Dyspnea refers to difficulty breathing or shortness of breath. It may include one or more of the following sensations:
- Discomfort while breathing
- Not being able to get enough air
- A feeling of suffocation
Anyone can experience dyspnea occasionally. But if it is severe, sudden and significantly limits your activities, you should be evaluated immediately to rule out the more serious causes.
Dyspnea: what you should know
- Dyspnea is a common symptom that has many possible causes, including the following:
- Mild dyspnea due to strenuous physical activity, extremely cold or hot weather, or a stuffy nose (from a cold) is not cause for concern.
- You may also have difficulty breathing while having a panic attack, which is usually called “hyperventilating.”

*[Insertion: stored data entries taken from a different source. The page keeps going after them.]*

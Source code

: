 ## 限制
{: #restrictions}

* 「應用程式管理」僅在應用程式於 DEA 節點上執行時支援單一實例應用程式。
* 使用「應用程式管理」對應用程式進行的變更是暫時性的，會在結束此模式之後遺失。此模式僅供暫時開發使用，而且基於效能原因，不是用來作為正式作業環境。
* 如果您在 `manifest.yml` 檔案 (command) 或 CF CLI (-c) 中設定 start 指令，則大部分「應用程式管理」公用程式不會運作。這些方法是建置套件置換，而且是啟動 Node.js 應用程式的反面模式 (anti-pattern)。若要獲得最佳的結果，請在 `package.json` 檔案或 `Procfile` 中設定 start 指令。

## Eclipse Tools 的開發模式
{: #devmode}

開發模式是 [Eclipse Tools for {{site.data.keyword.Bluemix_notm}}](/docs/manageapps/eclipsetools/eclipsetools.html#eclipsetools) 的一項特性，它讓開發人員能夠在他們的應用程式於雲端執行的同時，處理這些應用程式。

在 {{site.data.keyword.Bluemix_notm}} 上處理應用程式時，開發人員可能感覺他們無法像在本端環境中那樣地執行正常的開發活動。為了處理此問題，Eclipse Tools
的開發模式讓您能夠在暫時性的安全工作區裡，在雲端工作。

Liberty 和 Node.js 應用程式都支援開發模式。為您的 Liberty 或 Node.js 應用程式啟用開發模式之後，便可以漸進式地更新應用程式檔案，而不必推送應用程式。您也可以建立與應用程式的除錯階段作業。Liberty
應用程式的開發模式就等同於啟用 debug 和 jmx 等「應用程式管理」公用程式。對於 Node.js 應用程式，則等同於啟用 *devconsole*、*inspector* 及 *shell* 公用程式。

How can I get help for dyspnea?
If any of the following occur, call 911 or go the emergency room right away:
- Breathing difficulty comes on suddenly
- Something — including an object that you have inhaled — seriously interferes with your ability to breathe
- Someone you are with completely stops breathing
Talk to your doctor if you have trouble breathing plus any of these symptoms:
- Chest discomfort, pain or pressure
- Shortness of breath while resting, after only mild activity or that wakes you up
- Tightness in your throat or a barking cough
The doctor will ask you questions and do a physical exam to figure out why you are having difficulty breathing. He or she may also order tests, such as X-rays, blood tests and pulmonary function tests.